> Work request: Using the records below, find every line that includes "first" and copy it.

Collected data
BEGIN
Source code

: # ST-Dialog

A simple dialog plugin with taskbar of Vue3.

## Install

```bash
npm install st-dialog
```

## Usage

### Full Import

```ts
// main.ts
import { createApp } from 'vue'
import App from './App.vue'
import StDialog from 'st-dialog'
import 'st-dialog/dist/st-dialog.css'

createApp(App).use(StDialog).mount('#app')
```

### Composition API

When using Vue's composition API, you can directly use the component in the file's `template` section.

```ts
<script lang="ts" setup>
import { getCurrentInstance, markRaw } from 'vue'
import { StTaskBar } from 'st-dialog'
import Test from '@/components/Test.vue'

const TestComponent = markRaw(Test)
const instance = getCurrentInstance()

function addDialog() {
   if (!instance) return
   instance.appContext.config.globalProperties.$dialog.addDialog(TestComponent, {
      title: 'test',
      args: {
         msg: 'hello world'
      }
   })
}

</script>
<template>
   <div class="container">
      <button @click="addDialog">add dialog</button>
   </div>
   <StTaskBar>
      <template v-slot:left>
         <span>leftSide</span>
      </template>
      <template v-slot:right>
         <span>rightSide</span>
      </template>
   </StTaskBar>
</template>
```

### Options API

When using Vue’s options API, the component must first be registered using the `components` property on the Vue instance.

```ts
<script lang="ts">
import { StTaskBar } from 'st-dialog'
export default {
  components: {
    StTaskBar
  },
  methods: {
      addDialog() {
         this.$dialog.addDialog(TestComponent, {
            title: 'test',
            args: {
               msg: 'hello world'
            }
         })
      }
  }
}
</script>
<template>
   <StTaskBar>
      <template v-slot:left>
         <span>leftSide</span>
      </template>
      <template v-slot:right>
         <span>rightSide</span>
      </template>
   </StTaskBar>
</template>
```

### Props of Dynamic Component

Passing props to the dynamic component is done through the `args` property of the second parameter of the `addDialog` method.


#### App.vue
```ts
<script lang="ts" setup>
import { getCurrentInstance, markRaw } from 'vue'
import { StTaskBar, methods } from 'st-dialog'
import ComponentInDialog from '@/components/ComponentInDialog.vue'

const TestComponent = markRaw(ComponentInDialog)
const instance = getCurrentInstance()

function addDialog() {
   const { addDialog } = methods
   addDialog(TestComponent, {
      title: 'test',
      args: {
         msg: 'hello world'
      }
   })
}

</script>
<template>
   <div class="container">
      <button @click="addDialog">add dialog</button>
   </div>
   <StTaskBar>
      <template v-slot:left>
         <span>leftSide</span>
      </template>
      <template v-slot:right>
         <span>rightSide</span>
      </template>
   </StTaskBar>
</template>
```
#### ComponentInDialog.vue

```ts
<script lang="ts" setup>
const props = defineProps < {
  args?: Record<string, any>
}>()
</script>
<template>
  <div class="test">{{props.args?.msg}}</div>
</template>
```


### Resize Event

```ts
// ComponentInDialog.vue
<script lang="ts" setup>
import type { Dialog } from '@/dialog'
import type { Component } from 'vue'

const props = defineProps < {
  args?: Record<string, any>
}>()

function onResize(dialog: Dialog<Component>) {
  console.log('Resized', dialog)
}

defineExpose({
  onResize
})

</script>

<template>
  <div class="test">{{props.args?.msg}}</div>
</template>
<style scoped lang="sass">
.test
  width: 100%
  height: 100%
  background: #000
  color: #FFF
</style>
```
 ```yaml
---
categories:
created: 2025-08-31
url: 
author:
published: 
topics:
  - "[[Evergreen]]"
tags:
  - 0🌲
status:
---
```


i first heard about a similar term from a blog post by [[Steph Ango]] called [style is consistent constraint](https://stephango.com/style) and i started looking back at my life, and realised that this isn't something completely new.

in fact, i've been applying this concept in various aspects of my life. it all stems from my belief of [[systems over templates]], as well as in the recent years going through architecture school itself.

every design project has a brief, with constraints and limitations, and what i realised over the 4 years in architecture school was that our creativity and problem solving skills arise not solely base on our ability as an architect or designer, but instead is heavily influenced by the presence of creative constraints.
END
> Task output:
When using Vue’s options API, the component must first be registered using the `components` property on the Vue instance.
i first heard about a similar term from a blog post by [[Steph Ango]] called [style is consistent constraint](https://stephango.com/style) and i started looking back at my life, and realised that this isn't something completely new.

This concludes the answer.